▶ What to work on: From the entries below, extract every line that includes the word "Bayanihan".

▶ Records for processing:
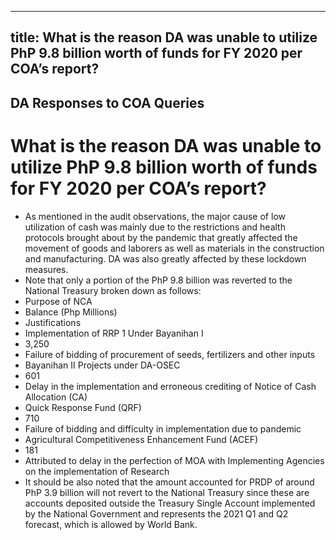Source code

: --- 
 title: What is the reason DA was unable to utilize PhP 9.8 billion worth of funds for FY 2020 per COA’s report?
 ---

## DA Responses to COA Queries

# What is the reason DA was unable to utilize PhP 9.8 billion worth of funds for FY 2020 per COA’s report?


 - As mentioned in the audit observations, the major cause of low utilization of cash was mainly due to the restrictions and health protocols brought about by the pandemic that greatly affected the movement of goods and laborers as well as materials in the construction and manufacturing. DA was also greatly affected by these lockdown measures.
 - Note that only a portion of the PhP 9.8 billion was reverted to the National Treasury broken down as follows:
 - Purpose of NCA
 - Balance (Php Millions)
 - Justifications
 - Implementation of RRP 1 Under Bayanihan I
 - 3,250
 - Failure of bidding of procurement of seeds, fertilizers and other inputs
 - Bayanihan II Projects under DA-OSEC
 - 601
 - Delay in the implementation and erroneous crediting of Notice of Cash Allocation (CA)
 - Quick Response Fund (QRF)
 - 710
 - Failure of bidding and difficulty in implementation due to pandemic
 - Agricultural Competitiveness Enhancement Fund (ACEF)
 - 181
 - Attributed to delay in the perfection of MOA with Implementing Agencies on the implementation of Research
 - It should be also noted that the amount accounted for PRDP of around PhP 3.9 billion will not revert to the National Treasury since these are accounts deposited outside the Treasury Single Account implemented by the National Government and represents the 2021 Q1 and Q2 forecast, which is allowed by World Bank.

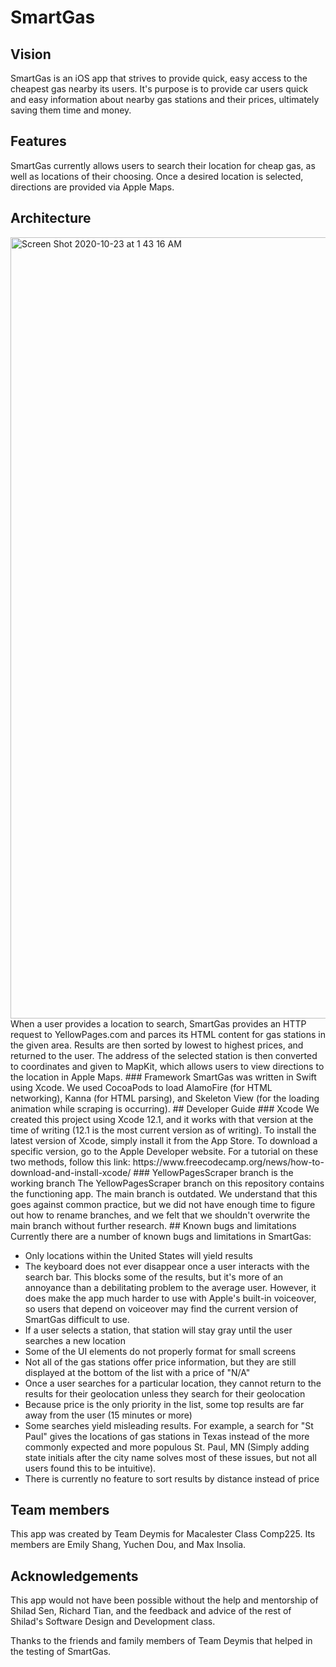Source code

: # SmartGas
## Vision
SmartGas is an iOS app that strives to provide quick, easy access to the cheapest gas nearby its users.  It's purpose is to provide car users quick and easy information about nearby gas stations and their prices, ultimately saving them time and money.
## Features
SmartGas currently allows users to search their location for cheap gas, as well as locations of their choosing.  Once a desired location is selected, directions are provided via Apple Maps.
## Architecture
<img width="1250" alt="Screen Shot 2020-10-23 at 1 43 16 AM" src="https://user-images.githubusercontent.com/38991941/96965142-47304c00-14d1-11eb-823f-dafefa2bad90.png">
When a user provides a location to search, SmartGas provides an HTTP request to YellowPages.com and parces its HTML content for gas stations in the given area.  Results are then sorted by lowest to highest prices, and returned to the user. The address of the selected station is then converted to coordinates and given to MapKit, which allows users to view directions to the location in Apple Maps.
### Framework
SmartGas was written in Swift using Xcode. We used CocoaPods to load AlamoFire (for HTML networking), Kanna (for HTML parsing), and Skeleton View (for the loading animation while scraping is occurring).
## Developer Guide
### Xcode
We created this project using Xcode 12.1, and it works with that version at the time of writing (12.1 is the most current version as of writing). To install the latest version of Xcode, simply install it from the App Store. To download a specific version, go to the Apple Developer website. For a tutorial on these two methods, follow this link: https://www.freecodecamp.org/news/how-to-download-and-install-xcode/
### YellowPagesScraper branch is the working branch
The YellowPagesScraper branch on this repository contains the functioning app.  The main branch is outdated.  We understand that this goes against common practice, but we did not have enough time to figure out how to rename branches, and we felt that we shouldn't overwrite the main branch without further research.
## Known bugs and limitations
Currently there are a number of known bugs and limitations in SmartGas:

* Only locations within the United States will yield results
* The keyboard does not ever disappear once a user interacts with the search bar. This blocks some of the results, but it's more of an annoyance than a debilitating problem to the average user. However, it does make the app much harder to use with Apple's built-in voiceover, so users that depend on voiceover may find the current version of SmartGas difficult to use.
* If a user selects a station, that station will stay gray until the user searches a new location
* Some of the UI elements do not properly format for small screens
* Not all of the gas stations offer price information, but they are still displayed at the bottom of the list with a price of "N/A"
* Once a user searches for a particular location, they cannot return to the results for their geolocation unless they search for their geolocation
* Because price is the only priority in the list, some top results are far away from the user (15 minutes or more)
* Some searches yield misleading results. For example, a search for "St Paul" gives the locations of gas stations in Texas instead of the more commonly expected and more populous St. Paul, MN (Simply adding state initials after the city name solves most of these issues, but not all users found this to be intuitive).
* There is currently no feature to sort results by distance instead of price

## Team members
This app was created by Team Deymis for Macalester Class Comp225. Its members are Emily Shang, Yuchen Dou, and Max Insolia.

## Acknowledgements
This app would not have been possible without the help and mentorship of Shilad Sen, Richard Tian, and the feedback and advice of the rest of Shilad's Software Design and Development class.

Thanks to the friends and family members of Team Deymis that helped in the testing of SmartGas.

▶ Result of this task:
 - Implementation of RRP 1 Under Bayanihan I
 - Bayanihan II Projects under DA-OSEC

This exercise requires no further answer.